Commission wants to build tailor-made partnerships with non-Member States to break up smuggling networks

The European Commission wants to establish partnerships and bilateral agreements with non-Member States, including those in North Africa, to combat migrant smuggling networks and will make the fight against trafficking a key element of the future Pact on Asylum and Migration.

Home Affairs Commissioner Ylva Johansson said this on Monday 13 July at the end of an international meeting hosted by Italy and involving the interior ministers of Germany, Malta, Spain and France and their counterparts from Tunisia, Algeria, Morocco, Mauritania and Libya.

The theme of the meeting was the fight against smuggling networks, which between 2017 and 2019 generated “more than 330 million euros of profit on the routes of the central and western Mediterranean”, the European official said.

Thousands of lives were also lost” on these roads while the traffickers were “making money”. But it is “not just the sea that is a danger”, the Commissioner said, citing all other forms of “sexual or labour” exploitation.

In 2019, “60% of people were prevented from falling into these networks”, the official said, citing figures from Morocco, which prevented 70,000 people from leaving. The Libyan coastguard, whose cooperation with the EU is controversial, has also played its part in identifying networks, while Algeria, for its part, has dismantled “100 criminal networks”.

The Commissioner called for coordinated action and enhanced investigative capacity. She referred to the role of agencies such as Frontex or Europol, which should be used more to combat networks, and called for continued EU support, for example through the EU Trust Fund for Africa.

Legal migration to the EU, the Commissioner said, is also a solution for reducing networks.

In an April version of the future Pact on Migration and Asylum, expected after the summer, the Commission referred to a forthcoming new Action Plan against networks; it did not commit itself to new legislative action, but possibly to guidelines or the strengthening of sanctions against employers of illegal immigrants.

And for international cooperation, the aim was to develop “tailor-made partnerships between the EU, Member States and EU agencies with key third countries”, for example, through joint investigation teams and information campaigns on the risks of illegal immigration.

On Monday, Ylva Johansson did not detail those partnerships on which reflection will only begin, she said. But these partnerships, as envisaged in this April draft, follow the EU recipe already proposed in the past: partnerships that can bring mutual benefits in migration and mobility, but also in areas such as education and skills.

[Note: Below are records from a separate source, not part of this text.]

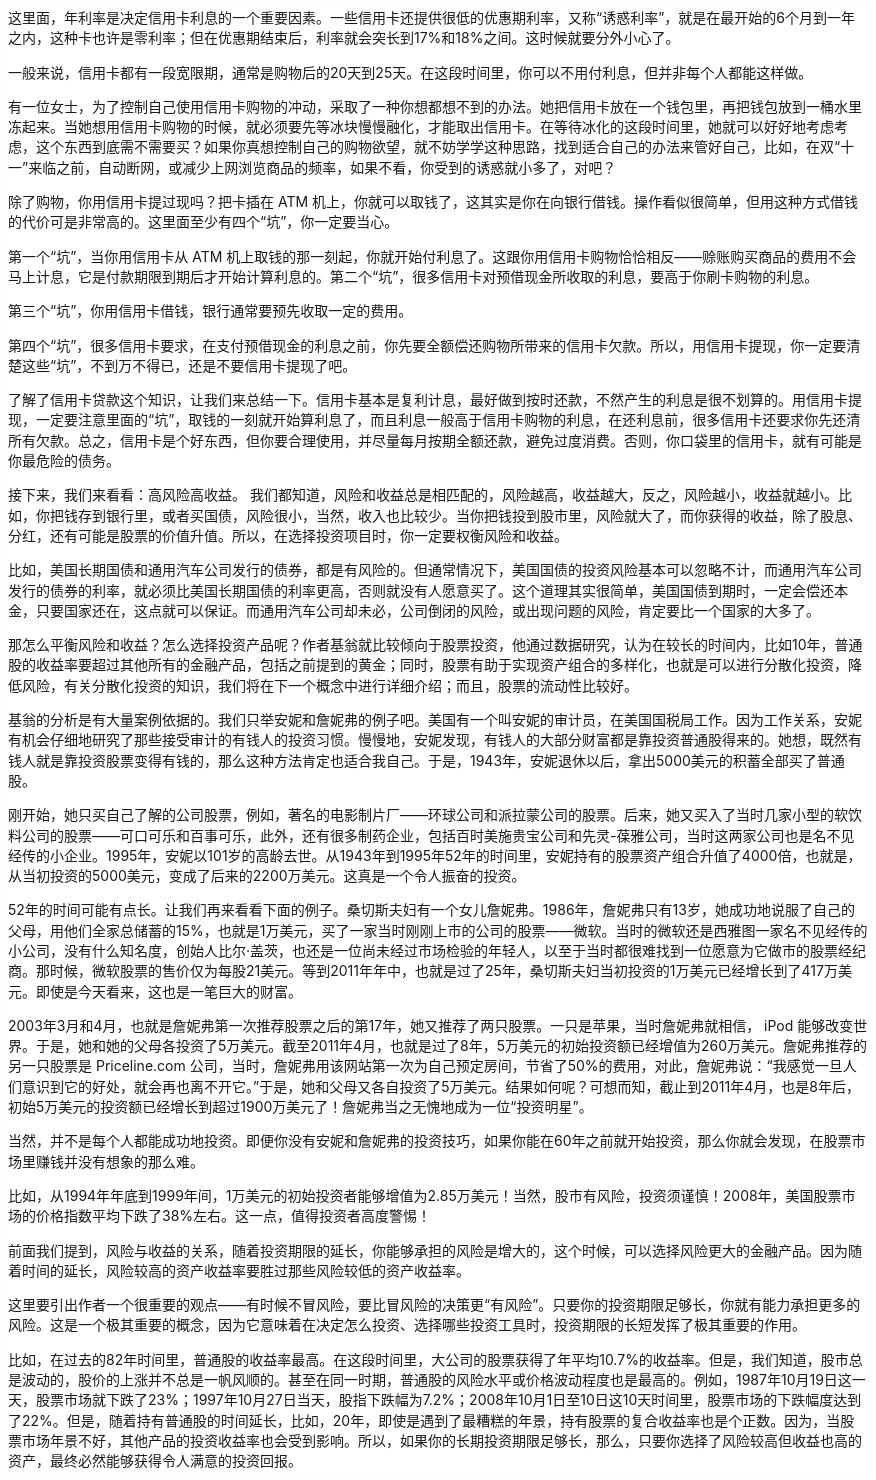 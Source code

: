 这里面，年利率是决定信用卡利息的一个重要因素。一些信用卡还提供很低的优惠期利率，又称“诱惑利率”，就是在最开始的6个月到一年之内，这种卡也许是零利率；但在优惠期结束后，利率就会突长到17%和18%之间。这时候就要分外小心了。

一般来说，信用卡都有一段宽限期，通常是购物后的20天到25天。在这段时间里，你可以不用付利息，但并非每个人都能这样做。

有一位女士，为了控制自己使用信用卡购物的冲动，采取了一种你想都想不到的办法。她把信用卡放在一个钱包里，再把钱包放到一桶水里冻起来。当她想用信用卡购物的时候，就必须要先等冰块慢慢融化，才能取出信用卡。在等待冰化的这段时间里，她就可以好好地考虑考虑，这个东西到底需不需要买？如果你真想控制自己的购物欲望，就不妨学学这种思路，找到适合自己的办法来管好自己，比如，在双“十一”来临之前，自动断网，或减少上网浏览商品的频率，如果不看，你受到的诱惑就小多了，对吧？

除了购物，你用信用卡提过现吗？把卡插在 ATM 机上，你就可以取钱了，这其实是你在向银行借钱。操作看似很简单，但用这种方式借钱的代价可是非常高的。这里面至少有四个“坑”，你一定要当心。

第一个“坑”，当你用信用卡从 ATM 机上取钱的那一刻起，你就开始付利息了。这跟你用信用卡购物恰恰相反——赊账购买商品的费用不会马上计息，它是付款期限到期后才开始计算利息的。第二个“坑”，很多信用卡对预借现金所收取的利息，要高于你刷卡购物的利息。

第三个“坑”，你用信用卡借钱，银行通常要预先收取一定的费用。

第四个“坑”，很多信用卡要求，在支付预借现金的利息之前，你先要全额偿还购物所带来的信用卡欠款。所以，用信用卡提现，你一定要清楚这些“坑”，不到万不得已，还是不要信用卡提现了吧。

了解了信用卡贷款这个知识，让我们来总结一下。信用卡基本是复利计息，最好做到按时还款，不然产生的利息是很不划算的。用信用卡提现，一定要注意里面的“坑”，取钱的一刻就开始算利息了，而且利息一般高于信用卡购物的利息，在还利息前，很多信用卡还要求你先还清所有欠款。总之，信用卡是个好东西，但你要合理使用，并尽量每月按期全额还款，避免过度消费。否则，你口袋里的信用卡，就有可能是你最危险的债务。

接下来，我们来看看：高风险高收益。 我们都知道，风险和收益总是相匹配的，风险越高，收益越大，反之，风险越小，收益就越小。比如，你把钱存到银行里，或者买国债，风险很小，当然，收入也比较少。当你把钱投到股市里，风险就大了，而你获得的收益，除了股息、分红，还有可能是股票的价值升值。所以，在选择投资项目时，你一定要权衡风险和收益。

比如，美国长期国债和通用汽车公司发行的债券，都是有风险的。但通常情况下，美国国债的投资风险基本可以忽略不计，而通用汽车公司发行的债券的利率，就必须比美国长期国债的利率更高，否则就没有人愿意买了。这个道理其实很简单，美国国债到期时，一定会偿还本金，只要国家还在，这点就可以保证。而通用汽车公司却未必，公司倒闭的风险，或出现问题的风险，肯定要比一个国家的大多了。

那怎么平衡风险和收益？怎么选择投资产品呢？作者基翁就比较倾向于股票投资，他通过数据研究，认为在较长的时间内，比如10年，普通股的收益率要超过其他所有的金融产品，包括之前提到的黄金；同时，股票有助于实现资产组合的多样化，也就是可以进行分散化投资，降低风险，有关分散化投资的知识，我们将在下一个概念中进行详细介绍；而且，股票的流动性比较好。

基翁的分析是有大量案例依据的。我们只举安妮和詹妮弗的例子吧。美国有一个叫安妮的审计员，在美国国税局工作。因为工作关系，安妮有机会仔细地研究了那些接受审计的有钱人的投资习惯。慢慢地，安妮发现，有钱人的大部分财富都是靠投资普通股得来的。她想，既然有钱人就是靠投资股票变得有钱的，那么这种方法肯定也适合我自己。于是，1943年，安妮退休以后，拿出5000美元的积蓄全部买了普通股。

刚开始，她只买自己了解的公司股票，例如，著名的电影制片厂——环球公司和派拉蒙公司的股票。后来，她又买入了当时几家小型的软饮料公司的股票——可口可乐和百事可乐，此外，还有很多制药企业，包括百时美施贵宝公司和先灵-葆雅公司，当时这两家公司也是名不见经传的小企业。1995年，安妮以101岁的高龄去世。从1943年到1995年52年的时间里，安妮持有的股票资产组合升值了4000倍，也就是，从当初投资的5000美元，变成了后来的2200万美元。这真是一个令人振奋的投资。

52年的时间可能有点长。让我们再来看看下面的例子。桑切斯夫妇有一个女儿詹妮弗。1986年，詹妮弗只有13岁，她成功地说服了自己的父母，用他们全家总储蓄的15%，也就是1万美元，买了一家当时刚刚上市的公司的股票——微软。当时的微软还是西雅图一家名不见经传的小公司，没有什么知名度，创始人比尔·盖茨，也还是一位尚未经过市场检验的年轻人，以至于当时都很难找到一位愿意为它做市的股票经纪商。那时候，微软股票的售价仅为每股21美元。等到2011年年中，也就是过了25年，桑切斯夫妇当初投资的1万美元已经增长到了417万美元。即使是今天看来，这也是一笔巨大的财富。

2003年3月和4月，也就是詹妮弗第一次推荐股票之后的第17年，她又推荐了两只股票。一只是苹果，当时詹妮弗就相信， iPod 能够改变世界。于是，她和她的父母各投资了5万美元。截至2011年4月，也就是过了8年，5万美元的初始投资额已经增值为260万美元。詹妮弗推荐的另一只股票是 Priceline.com 公司，当时，詹妮弗用该网站第一次为自己预定房间，节省了50%的费用，对此，詹妮弗说：“我感觉一旦人们意识到它的好处，就会再也离不开它。”于是，她和父母又各自投资了5万美元。结果如何呢？可想而知，截止到2011年4月，也是8年后，初始5万美元的投资额已经增长到超过1900万美元了！詹妮弗当之无愧地成为一位“投资明星”。

当然，并不是每个人都能成功地投资。即便你没有安妮和詹妮弗的投资技巧，如果你能在60年之前就开始投资，那么你就会发现，在股票市场里赚钱并没有想象的那么难。

比如，从1994年年底到1999年间，1万美元的初始投资者能够增值为2.85万美元！当然，股市有风险，投资须谨慎！2008年，美国股票市场的价格指数平均下跌了38%左右。这一点，值得投资者高度警惕！

前面我们提到，风险与收益的关系，随着投资期限的延长，你能够承担的风险是增大的，这个时候，可以选择风险更大的金融产品。因为随着时间的延长，风险较高的资产收益率要胜过那些风险较低的资产收益率。

这里要引出作者一个很重要的观点——有时候不冒风险，要比冒风险的决策更“有风险”。只要你的投资期限足够长，你就有能力承担更多的风险。这是一个极其重要的概念，因为它意味着在决定怎么投资、选择哪些投资工具时，投资期限的长短发挥了极其重要的作用。

比如，在过去的82年时间里，普通股的收益率最高。在这段时间里，大公司的股票获得了年平均10.7%的收益率。但是，我们知道，股市总是波动的，股价的上涨并不总是一帆风顺的。甚至在同一时期，普通股的风险水平或价格波动程度也是最高的。例如，1987年10月19日这一天，股票市场就下跌了23%；1997年10月27日当天，股指下跌幅为7.2%；2008年10月1日至10日这10天时间里，股票市场的下跌幅度达到了22%。但是，随着持有普通股的时间延长，比如，20年，即使是遇到了最糟糕的年景，持有股票的复合收益率也是个正数。因为，当股票市场年景不好，其他产品的投资收益率也会受到影响。所以，如果你的长期投资期限足够长，那么，只要你选择了风险较高但收益也高的资产，最终必然能够获得令人满意的投资回报。
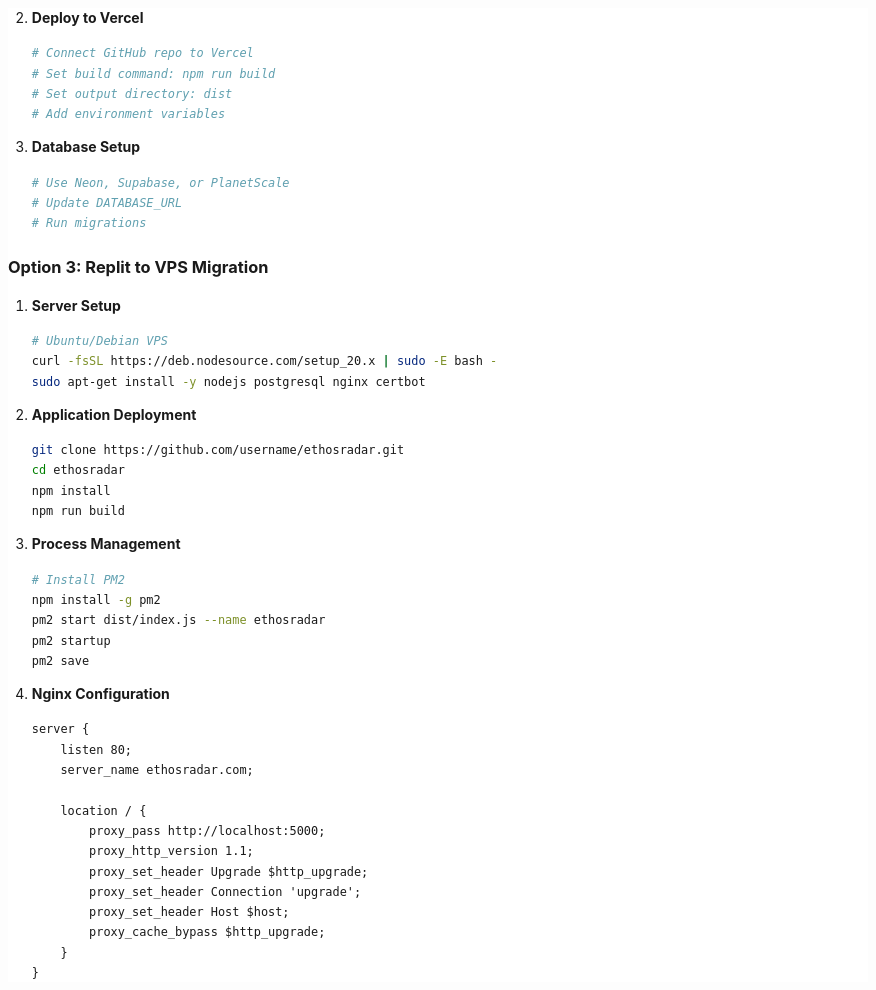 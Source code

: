 2. **Deploy to Vercel**
   ```bash
   # Connect GitHub repo to Vercel
   # Set build command: npm run build
   # Set output directory: dist
   # Add environment variables
   ```

3. **Database Setup**
   ```bash
   # Use Neon, Supabase, or PlanetScale
   # Update DATABASE_URL
   # Run migrations
   ```

### Option 3: Replit to VPS Migration

1. **Server Setup**
   ```bash
   # Ubuntu/Debian VPS
   curl -fsSL https://deb.nodesource.com/setup_20.x | sudo -E bash -
   sudo apt-get install -y nodejs postgresql nginx certbot
   ```

2. **Application Deployment**
   ```bash
   git clone https://github.com/username/ethosradar.git
   cd ethosradar
   npm install
   npm run build
   ```

3. **Process Management**
   ```bash
   # Install PM2
   npm install -g pm2
   pm2 start dist/index.js --name ethosradar
   pm2 startup
   pm2 save
   ```

4. **Nginx Configuration**
   ```nginx
   server {
       listen 80;
       server_name ethosradar.com;
       
       location / {
           proxy_pass http://localhost:5000;
           proxy_http_version 1.1;
           proxy_set_header Upgrade $http_upgrade;
           proxy_set_header Connection 'upgrade';
           proxy_set_header Host $host;
           proxy_cache_bypass $http_upgrade;
       }
   }
   ```
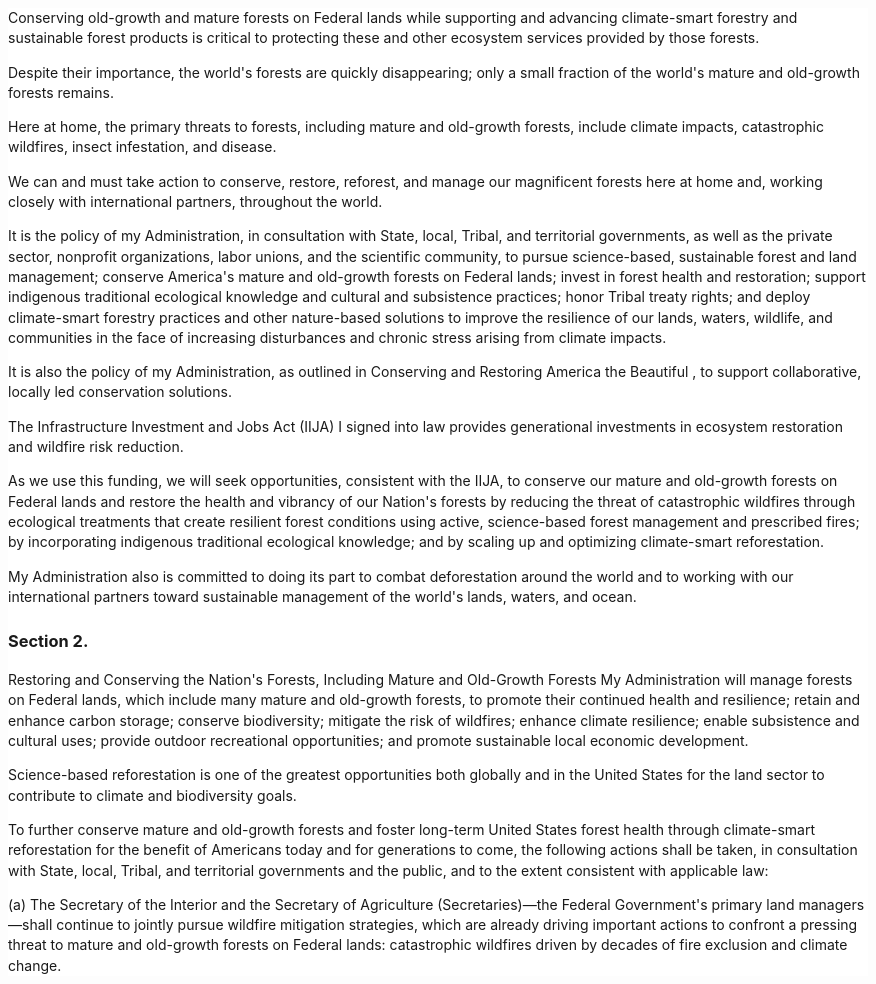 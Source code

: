 Conserving old-growth and mature forests on Federal lands while supporting and advancing climate-smart forestry and sustainable forest products is critical to protecting these and other ecosystem services provided by those forests.

Despite their importance, the world's forests are quickly disappearing; only a small fraction of the world's mature and old-growth forests remains.

Here at home, the primary threats to forests, including mature and old-growth forests, include climate impacts, catastrophic wildfires, insect infestation, and disease.

We can and must take action to conserve, restore, reforest, and manage our magnificent forests here at home and, working closely with international partners, throughout the world.

It is the policy of my Administration, in consultation with State, local, Tribal, and territorial governments, as well as the private sector, nonprofit organizations, labor unions, and the scientific community, to pursue science-based, sustainable forest and land management; conserve America's mature and old-growth forests on Federal lands; invest in forest health and restoration; support indigenous traditional ecological knowledge and cultural and subsistence practices; honor Tribal treaty rights; and deploy climate-smart forestry practices and other nature-based solutions to improve the resilience of our lands, waters, wildlife, and communities in the face of increasing disturbances and chronic stress arising from climate impacts.

It is also the policy of my Administration, as outlined in 
Conserving and Restoring America the Beautiful
, to support collaborative, locally led conservation solutions.

The Infrastructure Investment and Jobs Act (IIJA) I signed into law provides generational investments in ecosystem restoration and wildfire risk reduction.

As we use this funding, we will seek opportunities, consistent with the IIJA, to conserve our mature and old-growth forests on Federal lands and restore the health and vibrancy of our Nation's forests by reducing the threat of catastrophic wildfires through ecological treatments that create 
resilient forest conditions using active, science-based forest management and prescribed fires; by incorporating indigenous traditional ecological knowledge; and by scaling up and optimizing climate-smart reforestation.

My Administration also is committed to doing its part to combat deforestation around the world and to working with our international partners toward sustainable management of the world's lands, waters, and ocean.
### Section 2.

Restoring and Conserving the Nation's Forests, Including Mature and Old-Growth Forests My Administration will manage forests on Federal lands, which include many mature and old-growth forests, to promote their continued health and resilience; retain and enhance carbon storage; conserve biodiversity; mitigate the risk of wildfires; enhance climate resilience; enable subsistence and cultural uses; provide outdoor recreational opportunities; and promote sustainable local economic development.

Science-based reforestation is one of the greatest opportunities both globally and in the United States for the land sector to contribute to climate and biodiversity goals.

To further conserve mature and old-growth forests and foster long-term United States forest health through climate-smart reforestation for the benefit of Americans today and for generations to come, the following actions shall be taken, in consultation with State, local, Tribal, and territorial governments and the public, and to the extent consistent with applicable law:

(a) The Secretary of the Interior and the Secretary of Agriculture (Secretaries)—the Federal Government's primary land managers—shall continue to jointly pursue wildfire mitigation strategies, which are already driving important actions to confront a pressing threat to mature and old-growth forests on Federal lands: catastrophic wildfires driven by decades of fire exclusion and climate change.
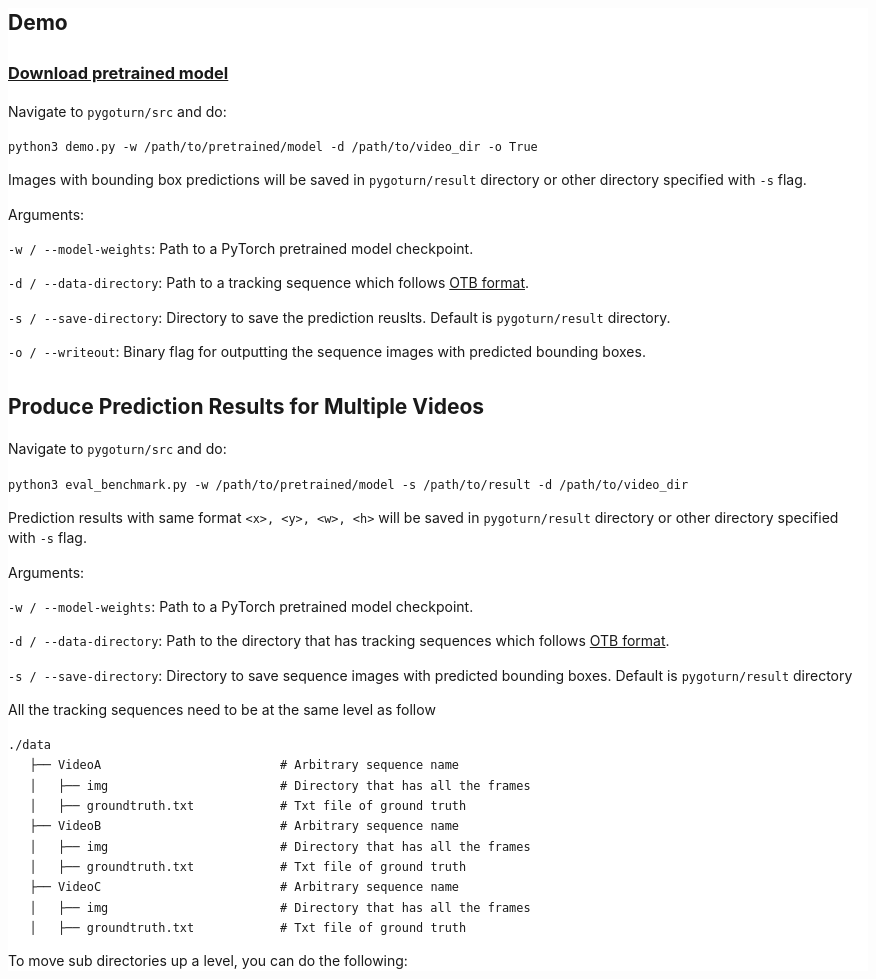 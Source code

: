 ## Demo

### [Download pretrained model](https://drive.google.com/file/d/1szpx3J-hfSrBEi_bze3d0PjSfQwNij7X/view?usp=sharing)

Navigate to `pygoturn/src` and do:

```
python3 demo.py -w /path/to/pretrained/model -d /path/to/video_dir -o True
```

Images with bounding box predictions will be saved in `pygoturn/result` directory or other directory specified with `-s` flag.

Arguments:

`-w / --model-weights`: Path to a PyTorch pretrained model checkpoint.

`-d / --data-directory`: Path to a tracking sequence which follows [OTB format](http://cvlab.hanyang.ac.kr/tracker_benchmark/datasets.html).


`-s / --save-directory`: Directory to save the prediction reuslts. Default is `pygoturn/result` directory.


`-o / --writeout`: Binary flag for outputting the sequence images with predicted bounding boxes.

## Produce Prediction Results for Multiple Videos

Navigate to `pygoturn/src` and do:

```
python3 eval_benchmark.py -w /path/to/pretrained/model -s /path/to/result -d /path/to/video_dir
```
Prediction results with same format `<x>, <y>, <w>, <h>` will be saved in `pygoturn/result` directory or other directory specified with `-s` flag.

Arguments:

`-w / --model-weights`: Path to a PyTorch pretrained model checkpoint.

`-d / --data-directory`: Path to the directory that has tracking sequences which follows [OTB format](http://cvlab.hanyang.ac.kr/tracker_benchmark/datasets.html).

`-s / --save-directory`: Directory to save sequence images with predicted bounding boxes. Default is `pygoturn/result` directory

All the tracking sequences need to be at the same level as follow
```
./data
   ├── VideoA                         # Arbitrary sequence name
   │   ├── img                        # Directory that has all the frames
   │   ├── groundtruth.txt            # Txt file of ground truth
   ├── VideoB                         # Arbitrary sequence name
   │   ├── img                        # Directory that has all the frames
   │   ├── groundtruth.txt            # Txt file of ground truth
   ├── VideoC                         # Arbitrary sequence name
   │   ├── img                        # Directory that has all the frames
   │   ├── groundtruth.txt            # Txt file of ground truth
```
To move sub directories up a level, you can do the following:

Link to the Pact on Migration and Asylum: https://bit.ly/304HrzU.

Franco-British Intelligence Unit

The new French Home Secretary, Gérald Darmanin, and the British Home Secretary, Priti Patel, also announced on 12 July in Calais the creation of an intelligence unit on smuggling networks, made up of six British and six French police officers. On 11 July, around 20 migrants trying to reach England were rescued in the Channel. Agreements exist between Paris and London, with Paris having to prevent departures from Calais organised in exchange for the payment of a sum of money. (Original version in French by Solenn Paulic)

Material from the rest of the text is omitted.